While Shawna began working part-time after the birth of the Debtors' children and appears to have taken on more responsibilities relating to the rearing of their children and the home, the record supports her involvement in and awareness of the Debtors' finances and the Corporation's finances and operations. Thus, the Court does not liken her to the debtor-homemaker in In re MacPherson, who did not actively participate in the disposition of concealed funds or participate in her husband's business transactions. See 101 B.R. at 326.

"A petitioner cannot omit items from his schedules, force the trustee and the creditors, at their peril, to guess that he has done so-and hold them to a mythical requirement that they search through a paperwork jungle in the hope of finding an overlooked needle in a documentary haystack. Nor can an attorney's willingness to bear the burden of reproach provide blanket immunity to a debtor; it is well settled that reliance upon advice of counsel is, in this context, no defense where it should have been evident to the debtor that the assets ought to be listed in the schedules." Boroff v. Tully (In re Tully), 818 F.2d 106, 111 (1st Cir. 1987) (emphasis added). See also Matter of Mascolo, 505 F.2d 274, 277 n. 4 (1st Cir. 1974); In re Russell, 52 F.2d 749, 754 (D.N.H. 1931).

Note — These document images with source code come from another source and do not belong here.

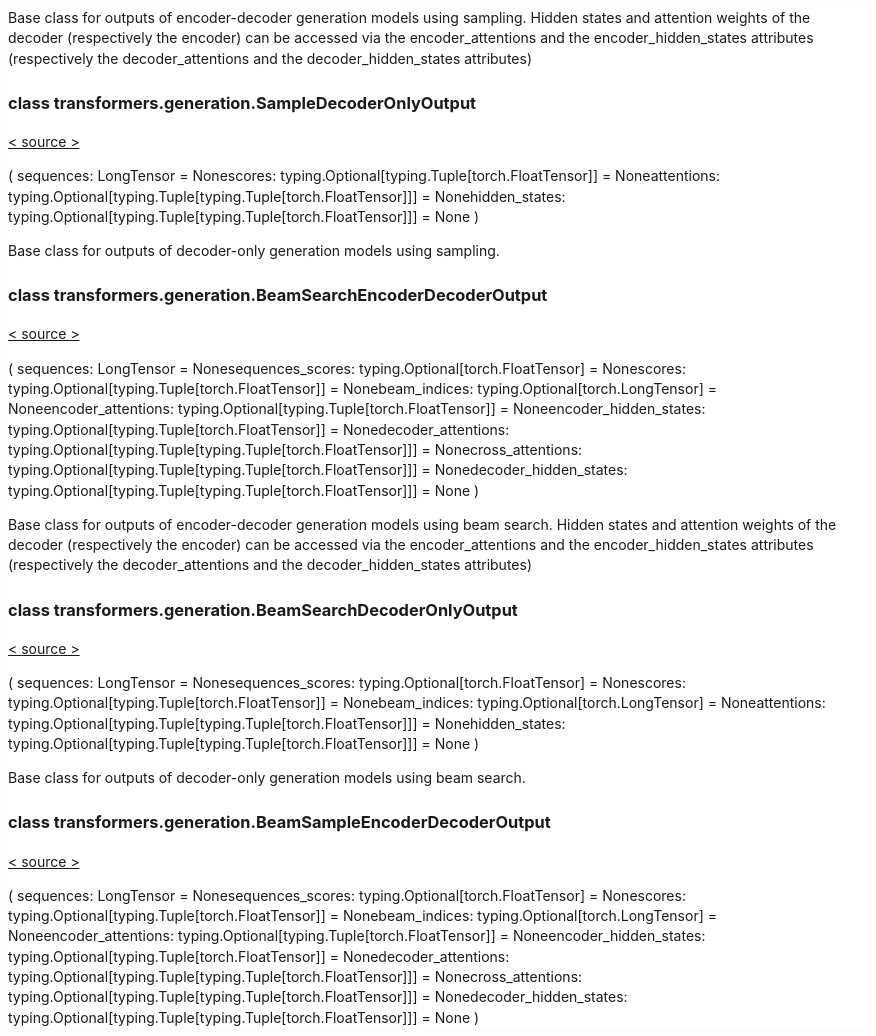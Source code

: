 Base class for outputs of encoder-decoder generation models using sampling. Hidden states and attention weights of the decoder (respectively the encoder) can be accessed via the encoder\_attentions and the encoder\_hidden\_states attributes (respectively the decoder\_attentions and the decoder\_hidden\_states attributes)

### class transformers.generation.SampleDecoderOnlyOutput

[< source \>](https://github.com/huggingface/transformers/blob/v4.34.0/src/transformers/generation/utils.py#L226)

( sequences: LongTensor = Nonescores: typing.Optional\[typing.Tuple\[torch.FloatTensor\]\] = Noneattentions: typing.Optional\[typing.Tuple\[typing.Tuple\[torch.FloatTensor\]\]\] = Nonehidden\_states: typing.Optional\[typing.Tuple\[typing.Tuple\[torch.FloatTensor\]\]\] = None )

Base class for outputs of decoder-only generation models using sampling.

### class transformers.generation.BeamSearchEncoderDecoderOutput

[< source \>](https://github.com/huggingface/transformers/blob/v4.34.0/src/transformers/generation/utils.py#L333)

( sequences: LongTensor = Nonesequences\_scores: typing.Optional\[torch.FloatTensor\] = Nonescores: typing.Optional\[typing.Tuple\[torch.FloatTensor\]\] = Nonebeam\_indices: typing.Optional\[torch.LongTensor\] = Noneencoder\_attentions: typing.Optional\[typing.Tuple\[torch.FloatTensor\]\] = Noneencoder\_hidden\_states: typing.Optional\[typing.Tuple\[torch.FloatTensor\]\] = Nonedecoder\_attentions: typing.Optional\[typing.Tuple\[typing.Tuple\[torch.FloatTensor\]\]\] = Nonecross\_attentions: typing.Optional\[typing.Tuple\[typing.Tuple\[torch.FloatTensor\]\]\] = Nonedecoder\_hidden\_states: typing.Optional\[typing.Tuple\[typing.Tuple\[torch.FloatTensor\]\]\] = None )

Base class for outputs of encoder-decoder generation models using beam search. Hidden states and attention weights of the decoder (respectively the encoder) can be accessed via the encoder\_attentions and the encoder\_hidden\_states attributes (respectively the decoder\_attentions and the decoder\_hidden\_states attributes)

### class transformers.generation.BeamSearchDecoderOnlyOutput

[< source \>](https://github.com/huggingface/transformers/blob/v4.34.0/src/transformers/generation/utils.py#L298)

( sequences: LongTensor = Nonesequences\_scores: typing.Optional\[torch.FloatTensor\] = Nonescores: typing.Optional\[typing.Tuple\[torch.FloatTensor\]\] = Nonebeam\_indices: typing.Optional\[torch.LongTensor\] = Noneattentions: typing.Optional\[typing.Tuple\[typing.Tuple\[torch.FloatTensor\]\]\] = Nonehidden\_states: typing.Optional\[typing.Tuple\[typing.Tuple\[torch.FloatTensor\]\]\] = None )

Base class for outputs of decoder-only generation models using beam search.

### class transformers.generation.BeamSampleEncoderDecoderOutput

[< source \>](https://github.com/huggingface/transformers/blob/v4.34.0/src/transformers/generation/utils.py#L418)

( sequences: LongTensor = Nonesequences\_scores: typing.Optional\[torch.FloatTensor\] = Nonescores: typing.Optional\[typing.Tuple\[torch.FloatTensor\]\] = Nonebeam\_indices: typing.Optional\[torch.LongTensor\] = Noneencoder\_attentions: typing.Optional\[typing.Tuple\[torch.FloatTensor\]\] = Noneencoder\_hidden\_states: typing.Optional\[typing.Tuple\[torch.FloatTensor\]\] = Nonedecoder\_attentions: typing.Optional\[typing.Tuple\[typing.Tuple\[torch.FloatTensor\]\]\] = Nonecross\_attentions: typing.Optional\[typing.Tuple\[typing.Tuple\[torch.FloatTensor\]\]\] = Nonedecoder\_hidden\_states: typing.Optional\[typing.Tuple\[typing.Tuple\[torch.FloatTensor\]\]\] = None )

The Debtors are duty bound to accurately disclose a clear picture of their financial situation. The Bankruptcy Code requires the filing of monthly operating reports and disclosure of the information contained therein to give creditors and other interested parties a clear understanding of a debtor's financials without requiring them to wade through paperwork or make repeated requests for production. In sum, the MORs and Corporate MORs, the timing of the Corporate MORs' production, the ongoing inaccuracy of the MORs and Corporate MORs, and the Debtors' failure to attach accurate supporting financial statements epitomize the "tug-of-war" that Bankruptcy Code § 727(a)(3) is meant to deter. Accordingly, the Court shall enter judgment in favor of Berkley against the Debtors as to Count I.

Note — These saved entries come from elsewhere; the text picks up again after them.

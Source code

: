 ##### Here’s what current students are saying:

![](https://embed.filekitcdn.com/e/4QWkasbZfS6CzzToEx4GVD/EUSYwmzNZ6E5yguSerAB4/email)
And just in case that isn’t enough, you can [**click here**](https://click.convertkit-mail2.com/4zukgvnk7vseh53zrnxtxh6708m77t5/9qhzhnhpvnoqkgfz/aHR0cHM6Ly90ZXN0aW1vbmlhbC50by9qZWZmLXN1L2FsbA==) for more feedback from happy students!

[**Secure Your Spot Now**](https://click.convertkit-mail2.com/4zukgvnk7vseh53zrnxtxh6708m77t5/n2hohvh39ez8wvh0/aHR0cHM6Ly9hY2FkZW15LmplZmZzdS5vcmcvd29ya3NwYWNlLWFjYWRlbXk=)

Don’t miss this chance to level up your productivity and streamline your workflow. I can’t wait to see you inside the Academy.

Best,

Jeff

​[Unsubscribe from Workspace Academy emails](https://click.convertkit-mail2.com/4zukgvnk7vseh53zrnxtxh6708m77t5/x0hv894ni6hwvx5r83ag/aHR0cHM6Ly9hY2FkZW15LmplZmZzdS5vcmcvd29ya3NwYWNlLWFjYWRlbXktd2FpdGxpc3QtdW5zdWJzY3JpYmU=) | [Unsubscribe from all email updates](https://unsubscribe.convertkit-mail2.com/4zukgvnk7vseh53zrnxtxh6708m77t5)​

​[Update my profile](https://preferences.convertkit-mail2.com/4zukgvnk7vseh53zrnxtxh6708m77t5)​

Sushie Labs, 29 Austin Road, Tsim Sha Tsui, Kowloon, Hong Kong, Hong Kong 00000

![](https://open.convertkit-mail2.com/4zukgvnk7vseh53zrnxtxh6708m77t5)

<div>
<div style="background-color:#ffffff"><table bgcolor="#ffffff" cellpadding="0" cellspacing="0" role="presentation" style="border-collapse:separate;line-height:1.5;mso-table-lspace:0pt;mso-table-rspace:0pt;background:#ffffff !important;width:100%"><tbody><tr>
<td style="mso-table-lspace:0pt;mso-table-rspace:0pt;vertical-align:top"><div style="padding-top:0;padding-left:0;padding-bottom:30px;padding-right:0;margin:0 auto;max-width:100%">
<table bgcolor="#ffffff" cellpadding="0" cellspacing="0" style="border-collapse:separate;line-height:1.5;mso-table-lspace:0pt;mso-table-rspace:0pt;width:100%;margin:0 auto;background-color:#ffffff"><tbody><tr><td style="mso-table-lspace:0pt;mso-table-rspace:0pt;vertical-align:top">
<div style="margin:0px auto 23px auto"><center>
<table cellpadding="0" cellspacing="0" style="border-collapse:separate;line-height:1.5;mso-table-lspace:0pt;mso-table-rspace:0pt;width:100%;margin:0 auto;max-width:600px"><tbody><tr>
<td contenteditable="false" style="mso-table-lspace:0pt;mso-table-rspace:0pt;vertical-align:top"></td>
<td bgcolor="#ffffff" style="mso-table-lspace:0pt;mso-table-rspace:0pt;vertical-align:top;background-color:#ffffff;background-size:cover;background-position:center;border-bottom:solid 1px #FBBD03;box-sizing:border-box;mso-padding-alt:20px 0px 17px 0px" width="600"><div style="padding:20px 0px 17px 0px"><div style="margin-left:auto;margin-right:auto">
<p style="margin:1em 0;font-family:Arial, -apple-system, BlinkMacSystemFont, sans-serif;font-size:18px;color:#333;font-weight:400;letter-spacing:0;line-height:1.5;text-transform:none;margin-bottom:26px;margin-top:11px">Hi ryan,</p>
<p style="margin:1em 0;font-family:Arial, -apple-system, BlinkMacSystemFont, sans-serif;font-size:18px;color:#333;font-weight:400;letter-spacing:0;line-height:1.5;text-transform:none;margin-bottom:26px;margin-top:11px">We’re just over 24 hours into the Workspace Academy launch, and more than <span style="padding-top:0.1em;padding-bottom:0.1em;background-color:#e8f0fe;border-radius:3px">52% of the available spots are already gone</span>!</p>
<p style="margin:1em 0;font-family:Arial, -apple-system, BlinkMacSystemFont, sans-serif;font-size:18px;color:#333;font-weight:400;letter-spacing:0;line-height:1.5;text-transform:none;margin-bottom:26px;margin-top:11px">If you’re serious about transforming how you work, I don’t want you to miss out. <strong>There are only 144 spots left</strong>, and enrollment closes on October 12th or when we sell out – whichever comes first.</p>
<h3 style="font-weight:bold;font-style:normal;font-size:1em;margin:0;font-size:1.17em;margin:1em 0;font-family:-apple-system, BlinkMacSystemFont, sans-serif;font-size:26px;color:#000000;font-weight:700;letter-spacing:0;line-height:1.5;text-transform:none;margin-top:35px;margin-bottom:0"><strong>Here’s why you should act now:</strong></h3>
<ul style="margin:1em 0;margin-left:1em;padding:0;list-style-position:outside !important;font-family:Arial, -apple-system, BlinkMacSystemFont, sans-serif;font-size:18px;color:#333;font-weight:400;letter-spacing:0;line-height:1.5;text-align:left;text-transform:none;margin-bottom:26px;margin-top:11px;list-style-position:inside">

B. Section 727(a)(4)(A) - False Oaths or Accounts

Under Bankruptcy Code § 727(a)(4)(A), a debtor will be denied a discharge where 'the debtor knowingly and fraudulently, in or in connection with the case . . . made a false oath or account . . . ." 11 U.S.C. § 727(a)(4)(A). This section "seeks to insure that . . . chapter 7 debtor[s] [make] full, honest and accurate disclosure of [their] financial circumstances so the bankruptcy trustee and creditors have sufficient information for the proper administration of the . . . case without having to incur the time and expense of an investigation into [their] affairs." Carto v. Oakley (In re Oakley), 503 B.R. 407, 424 (Bankr. E.D. Pa. 2013). "The elements that must be proved to avoid discharge [pursuant to Bankruptcy Code § 727(a)(4)] are (1) the debtor knowingly and fraudulently made a false oath, and (2) the false oath related to a material fact in connection to the bankruptcy case." In re Schifano, 378 F.3d at 67 (citing In re Tully, 818 F.2d at 110). The plaintiff carries the burden of proof, but "'once it reasonably appears that the oath is false, the burden falls upon the bankrupt to come forward with evidence that he has not committed the offense charged.'" Singh Educ. Servs. V. McCarthy (In re McCarthy), 488 B.R. 814, 825-26 (B.A.P. 1st Cir. 2013) (quoting In re Tully, 818 F.2d at 110 (citations omitted)).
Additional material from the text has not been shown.